17Éric Tourrette définit l’art méticuleux et subtil de La Bruyère comme une « science des détails ». « La science des détails, écrit l’auteur des Caractères, ou une diligente attention aux moindres besoins de la République, est une partie essentielle au bon gouvernement, trop négligée dans les dernier temps par les rois ou par les ministres, mais qu’on ne peut trop souhaiter dans le souverain qui l’ignore, ni assez estimer dans celui qui la possède3 ». Partant des implications morales et stylistiques du mot « détails », É. Tourette défend que le moraliste prône des valeurs de modération et d’abnégation et se fait le défenseur d’une conception plus humaine de la monarchie, modestement utile plutôt que fastueuse.

18En s’appuyant sur le Traité de morale pour l’Éducation des Princes, tiré des Peintures de la Gallerie de Saint-Cloud de l’abbé Laurent Morelet, Olivier Leplatre étudie sous quelles conditions une description de galerie peut devenir un traité politique. Chez Morelet, l’ekphrasis remplit un rôle de déchiffrement des peintures dont le sens latent appelle une herméneutique du regard. La composition de l’ouvrage et ses modes d’interprétation extraient du programme iconographique un art de gouverner et, plus encore, une réflexion sur le mystère du pouvoir. À charge pour l’écriture de faire apercevoir la langue de ce mystère, par-delà les images, de la présenter pour qu’elle fasse tomber la séduction du regard des rois rivé à leur propre grandeur et pour qu’elle les accompagne dans l’évidement et le franchissement des images miroitantes.

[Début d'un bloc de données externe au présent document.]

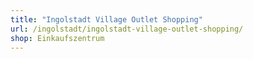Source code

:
 ```yaml
---
title: "Ingolstadt Village Outlet Shopping"
url: /ingolstadt/ingolstadt-village-outlet-shopping/
shop: Einkaufszentrum
---
```

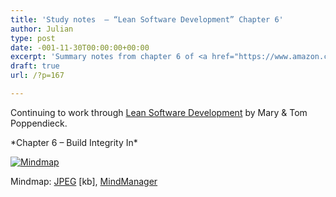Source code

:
 ```yaml
---
title: 'Study notes  – “Lean Software Development” Chapter 6'
author: Julian
type: post
date: -001-11-30T00:00:00+00:00
excerpt: 'Summary notes from chapter 6 of <a href="https://www.amazon.co.uk/exec/obidos/ASIN/0321150783/ref%3Dase%5Ffivegocrazyinmid">Lean Software Development</a> by Mary and Tom Poppendieck'
draft: true
url: /?p=167

---
```

Continuing to work through [Lean Software Development][1] by Mary & Tom Poppendieck.

\*Chapter 6 &#8211; Build Integrity In\*

<div class="inlineimg">
  <a target="_blank" href="https://www.julian.elve.dial.pipex.com/mindmaps/leanswdev/LeanSoftwareDevMM06.jpg"><img align="center" src="https://www.julian.elve.dial.pipex.com/mindmaps/leanswdev/LeanSoftwareDevMMthmb06.jpg" alt="Mindmap" /></a></p> 
  
  <div class="caption">
    Mindmap: <a target="_blank"  title="Open JPEG of Mindmap in a new Window" href="https://www.julian.elve.dial.pipex.com/mindmaps/leanswdev/LeanSoftwareDevMM06.jpg">JPEG</a> [kb], <a  title="Link to MindManager file of mind map" href="https://www.julian.elve.dial.pipex.com/mindmaps/leanswdev/Lean Software Development.mmp">MindManager</a>
  </div>
</div>

 [1]: https://www.synesthesia.co.uk/library/archives/000197.php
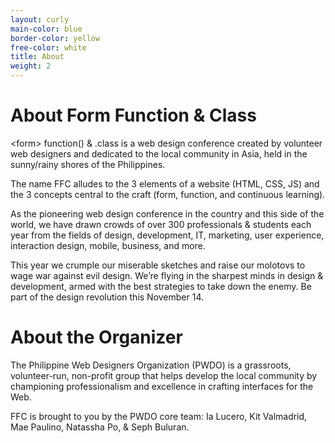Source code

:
 ```yaml
---
layout: curly
main-color: blue
border-color: yellow
free-color:	white
title: About
weight: 2
---
```


# About Form Function & Class

\<form\> function() & .class is a web design conference created by volunteer web designers and dedicated to the local community in Asia, held in the sunny/rainy shores of the Philippines.

The name FFC alludes to the 3 elements of a website (HTML, CSS, JS) and the 3 concepts central to the craft (form, function, and continuous learning).

As the pioneering web design conference in the country and this side of the world, we have drawn crowds of over 300 professionals & students each year from the fields of design, development, IT, marketing, user experience, interaction design, mobile, business, and more.

This year we crumple our miserable sketches and raise our molotovs to wage war against evil design. We’re flying in the sharpest minds in design & development, armed with the best strategies to take down the enemy. Be part of the design revolution this November 14.

# About the Organizer

The Philippine Web Designers Organization (PWDO) is a grassroots, volunteer-run, non-profit group that helps develop the local community by championing professionalism and excellence in crafting interfaces for the Web.

FFC is brought to you by the PWDO core team: Ia Lucero, Kit Valmadrid, Mae Paulino, Natassha Po, & Seph Buluran.
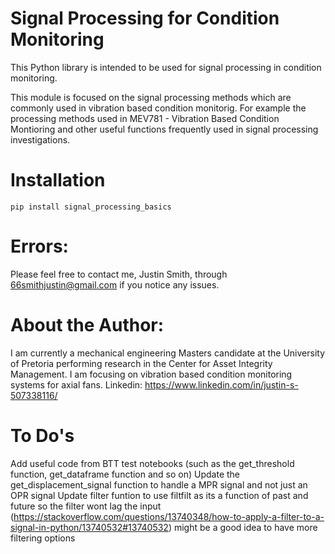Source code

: # Signal Processing for Condition Monitoring
This Python library is intended to be used for signal processing in condition monitoring.

This module is focused on the signal processing methods which are commonly used in vibration based condition monitorig. For example the processing methods used in MEV781 - Vibration Based Condition Montioring and other useful functions frequently used in signal processing investigations.

# Installation
```
pip install signal_processing_basics
```

# Errors:
Please feel free to contact me, Justin Smith, through 66smithjustin@gmail.com if you notice any issues.

# About the Author:
I am currently a mechanical engineering Masters candidate at the University of Pretoria performing research in the Center for Asset Integrity Management. I am focusing on vibration based condition monitoring systems for axial fans. Linkedin: https://www.linkedin.com/in/justin-s-507338116/

# To Do's
Add useful code from BTT test notebooks (such as the get_threshold function, get_dataframe function and so on)
Update the get_displacement_signal function to handle a MPR signal and not just an OPR signal
Update filter funtion to use filtfilt as its a function of past and future so the filter wont lag the input (https://stackoverflow.com/questions/13740348/how-to-apply-a-filter-to-a-signal-in-python/13740532#13740532)
might be a good idea to have more filtering options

19Les diverses études réunies dans ce volume mettent en évidence qu’aux XVIe et XVIIe siècles la littérature se fait parfois le relais de la propagande officielle, mais que, souvent elle est prête à corriger ses écarts. L’utopie élabore un discours critique pour essayer d’autres configurations sociales ; le sermon, les textes hagiographiques et les discours de direction se réclament des valeurs religieuses pour tempérer les excès de la royauté, alors que certaines formes épistolaires assouplissent les polémiques en s’inspirant des pratiques sociales. Le théâtre, qu’il choisisse les ressorts de la tragédie ou de la satire, dénonce les dérives du politique en exploitant la figure du tyran tandis que les genres moraux (fable, caractère, traité) optent pour une parole détournée qui sollicite une lecture herméneutique.